INFORMATION SHOWN:
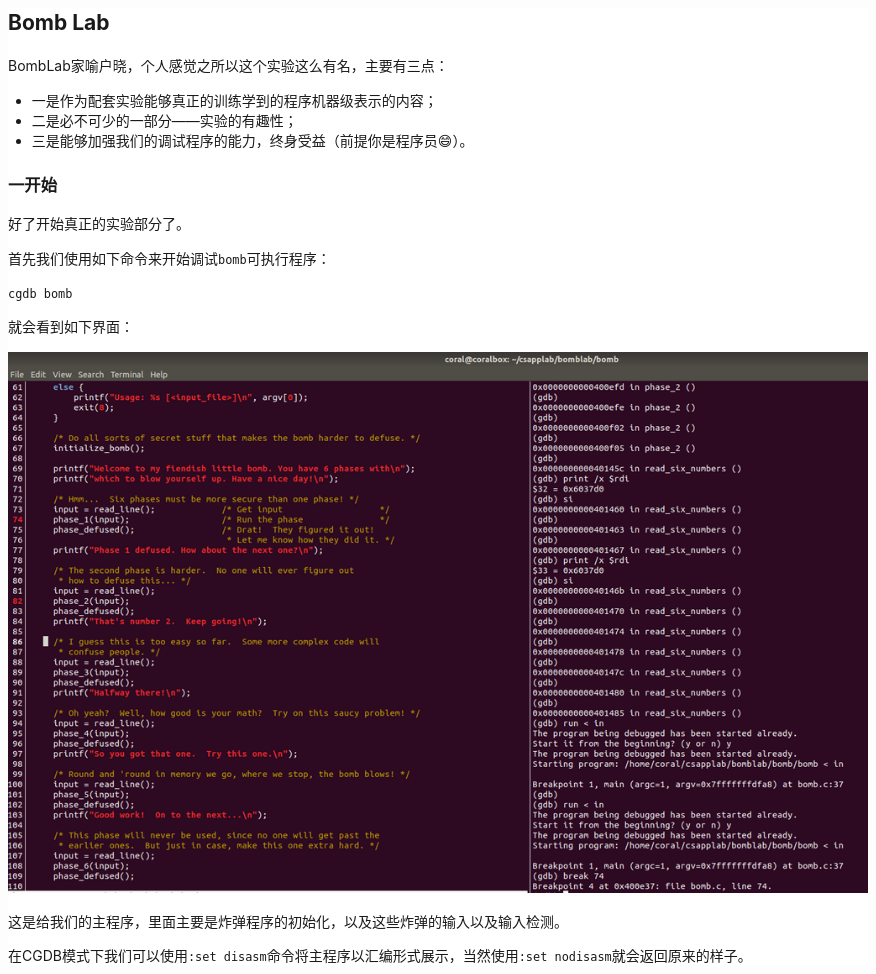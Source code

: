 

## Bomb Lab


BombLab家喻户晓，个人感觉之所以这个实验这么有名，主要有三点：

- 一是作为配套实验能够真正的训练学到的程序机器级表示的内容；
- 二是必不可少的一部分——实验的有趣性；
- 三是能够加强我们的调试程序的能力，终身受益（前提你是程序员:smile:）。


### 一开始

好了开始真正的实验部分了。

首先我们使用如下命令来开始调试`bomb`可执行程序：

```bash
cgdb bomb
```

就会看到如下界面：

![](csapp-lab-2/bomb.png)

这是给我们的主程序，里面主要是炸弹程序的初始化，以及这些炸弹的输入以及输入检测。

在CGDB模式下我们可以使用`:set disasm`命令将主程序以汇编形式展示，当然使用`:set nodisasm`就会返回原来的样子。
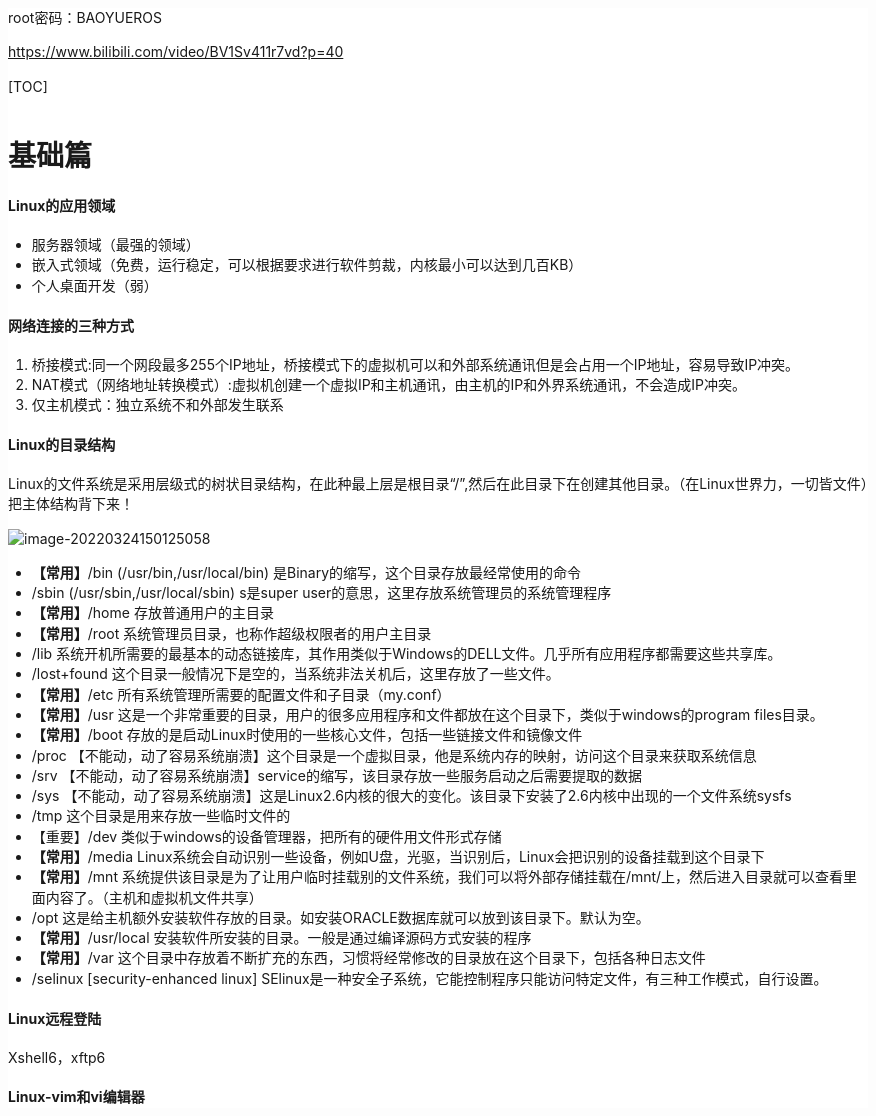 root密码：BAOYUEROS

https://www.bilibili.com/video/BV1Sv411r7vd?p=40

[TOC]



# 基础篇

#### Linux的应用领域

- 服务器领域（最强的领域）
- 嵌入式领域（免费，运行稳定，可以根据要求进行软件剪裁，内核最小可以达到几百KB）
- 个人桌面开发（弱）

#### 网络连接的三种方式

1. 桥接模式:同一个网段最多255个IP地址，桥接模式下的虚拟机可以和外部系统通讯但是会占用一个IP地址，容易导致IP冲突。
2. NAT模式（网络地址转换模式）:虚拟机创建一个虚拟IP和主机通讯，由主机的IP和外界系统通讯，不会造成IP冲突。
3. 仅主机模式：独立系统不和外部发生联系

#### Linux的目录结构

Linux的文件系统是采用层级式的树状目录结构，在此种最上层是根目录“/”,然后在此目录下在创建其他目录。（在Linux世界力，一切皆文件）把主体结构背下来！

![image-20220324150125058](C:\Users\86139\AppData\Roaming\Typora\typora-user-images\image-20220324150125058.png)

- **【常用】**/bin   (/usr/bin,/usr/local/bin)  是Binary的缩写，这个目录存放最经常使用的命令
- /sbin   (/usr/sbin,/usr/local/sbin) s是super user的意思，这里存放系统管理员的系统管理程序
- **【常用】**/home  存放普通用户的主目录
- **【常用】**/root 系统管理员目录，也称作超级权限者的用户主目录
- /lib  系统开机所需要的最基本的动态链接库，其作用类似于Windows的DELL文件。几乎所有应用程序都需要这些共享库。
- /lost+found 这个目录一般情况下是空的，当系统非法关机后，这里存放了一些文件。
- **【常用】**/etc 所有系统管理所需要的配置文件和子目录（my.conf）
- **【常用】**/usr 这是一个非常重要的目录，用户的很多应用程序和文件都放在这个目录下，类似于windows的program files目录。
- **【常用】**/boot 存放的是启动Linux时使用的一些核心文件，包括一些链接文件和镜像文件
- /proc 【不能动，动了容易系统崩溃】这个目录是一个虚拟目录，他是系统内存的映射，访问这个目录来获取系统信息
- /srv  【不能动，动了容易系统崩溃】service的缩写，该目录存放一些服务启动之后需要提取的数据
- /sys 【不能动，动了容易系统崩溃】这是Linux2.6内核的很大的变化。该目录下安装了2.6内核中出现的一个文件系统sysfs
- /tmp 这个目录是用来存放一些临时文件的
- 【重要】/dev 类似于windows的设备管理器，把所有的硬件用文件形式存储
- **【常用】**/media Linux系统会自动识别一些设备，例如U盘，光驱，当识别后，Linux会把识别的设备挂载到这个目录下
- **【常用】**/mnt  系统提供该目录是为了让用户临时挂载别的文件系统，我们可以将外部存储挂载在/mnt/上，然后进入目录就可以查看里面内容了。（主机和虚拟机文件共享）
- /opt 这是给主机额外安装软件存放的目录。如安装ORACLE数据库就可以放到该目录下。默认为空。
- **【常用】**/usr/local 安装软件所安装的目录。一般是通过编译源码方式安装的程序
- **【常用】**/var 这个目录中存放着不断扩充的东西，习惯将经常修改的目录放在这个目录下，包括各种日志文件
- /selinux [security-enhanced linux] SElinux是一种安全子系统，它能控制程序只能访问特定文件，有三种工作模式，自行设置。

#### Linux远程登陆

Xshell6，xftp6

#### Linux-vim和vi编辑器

ACTIVITY: Your reply should consist solely of the lines from the line containing "- 二是必不可少的一部分——实验的有趣性；" through the last line of the listing, unchanged and free of pictures.

TASK RESULT:
- 二是必不可少的一部分——实验的有趣性；
- 三是能够加强我们的调试程序的能力，终身受益（前提你是程序员:smile:）。


### 一开始

好了开始真正的实验部分了。

首先我们使用如下命令来开始调试`bomb`可执行程序：

```bash
cgdb bomb
```

就会看到如下界面：

![](csapp-lab-2/bomb.png)

这是给我们的主程序，里面主要是炸弹程序的初始化，以及这些炸弹的输入以及输入检测。

在CGDB模式下我们可以使用`:set disasm`命令将主程序以汇编形式展示，当然使用`:set nodisasm`就会返回原来的样子。
 root密码：BAOYUEROS

https://www.bilibili.com/video/BV1Sv411r7vd?p=40

[TOC]



# 基础篇

#### Linux的应用领域

- 服务器领域（最强的领域）
- 嵌入式领域（免费，运行稳定，可以根据要求进行软件剪裁，内核最小可以达到几百KB）
- 个人桌面开发（弱）

#### 网络连接的三种方式

1. 桥接模式:同一个网段最多255个IP地址，桥接模式下的虚拟机可以和外部系统通讯但是会占用一个IP地址，容易导致IP冲突。
2. NAT模式（网络地址转换模式）:虚拟机创建一个虚拟IP和主机通讯，由主机的IP和外界系统通讯，不会造成IP冲突。
3. 仅主机模式：独立系统不和外部发生联系

#### Linux的目录结构

Linux的文件系统是采用层级式的树状目录结构，在此种最上层是根目录“/”,然后在此目录下在创建其他目录。（在Linux世界力，一切皆文件）把主体结构背下来！

![image-20220324150125058](C:\Users\86139\AppData\Roaming\Typora\typora-user-images\image-20220324150125058.png)

- **【常用】**/bin   (/usr/bin,/usr/local/bin)  是Binary的缩写，这个目录存放最经常使用的命令
- /sbin   (/usr/sbin,/usr/local/sbin) s是super user的意思，这里存放系统管理员的系统管理程序
- **【常用】**/home  存放普通用户的主目录
- **【常用】**/root 系统管理员目录，也称作超级权限者的用户主目录
- /lib  系统开机所需要的最基本的动态链接库，其作用类似于Windows的DELL文件。几乎所有应用程序都需要这些共享库。
- /lost+found 这个目录一般情况下是空的，当系统非法关机后，这里存放了一些文件。
- **【常用】**/etc 所有系统管理所需要的配置文件和子目录（my.conf）
- **【常用】**/usr 这是一个非常重要的目录，用户的很多应用程序和文件都放在这个目录下，类似于windows的program files目录。
- **【常用】**/boot 存放的是启动Linux时使用的一些核心文件，包括一些链接文件和镜像文件
- /proc 【不能动，动了容易系统崩溃】这个目录是一个虚拟目录，他是系统内存的映射，访问这个目录来获取系统信息
- /srv  【不能动，动了容易系统崩溃】service的缩写，该目录存放一些服务启动之后需要提取的数据
- /sys 【不能动，动了容易系统崩溃】这是Linux2.6内核的很大的变化。该目录下安装了2.6内核中出现的一个文件系统sysfs
- /tmp 这个目录是用来存放一些临时文件的
- 【重要】/dev 类似于windows的设备管理器，把所有的硬件用文件形式存储
- **【常用】**/media Linux系统会自动识别一些设备，例如U盘，光驱，当识别后，Linux会把识别的设备挂载到这个目录下
- **【常用】**/mnt  系统提供该目录是为了让用户临时挂载别的文件系统，我们可以将外部存储挂载在/mnt/上，然后进入目录就可以查看里面内容了。（主机和虚拟机文件共享）
- /opt 这是给主机额外安装软件存放的目录。如安装ORACLE数据库就可以放到该目录下。默认为空。
- **【常用】**/usr/local 安装软件所安装的目录。一般是通过编译源码方式安装的程序
- **【常用】**/var 这个目录中存放着不断扩充的东西，习惯将经常修改的目录放在这个目录下，包括各种日志文件
- /selinux [security-enhanced linux] SElinux是一种安全子系统，它能控制程序只能访问特定文件，有三种工作模式，自行设置。

#### Linux远程登陆

Xshell6，xftp6

#### Linux-vim和vi编辑器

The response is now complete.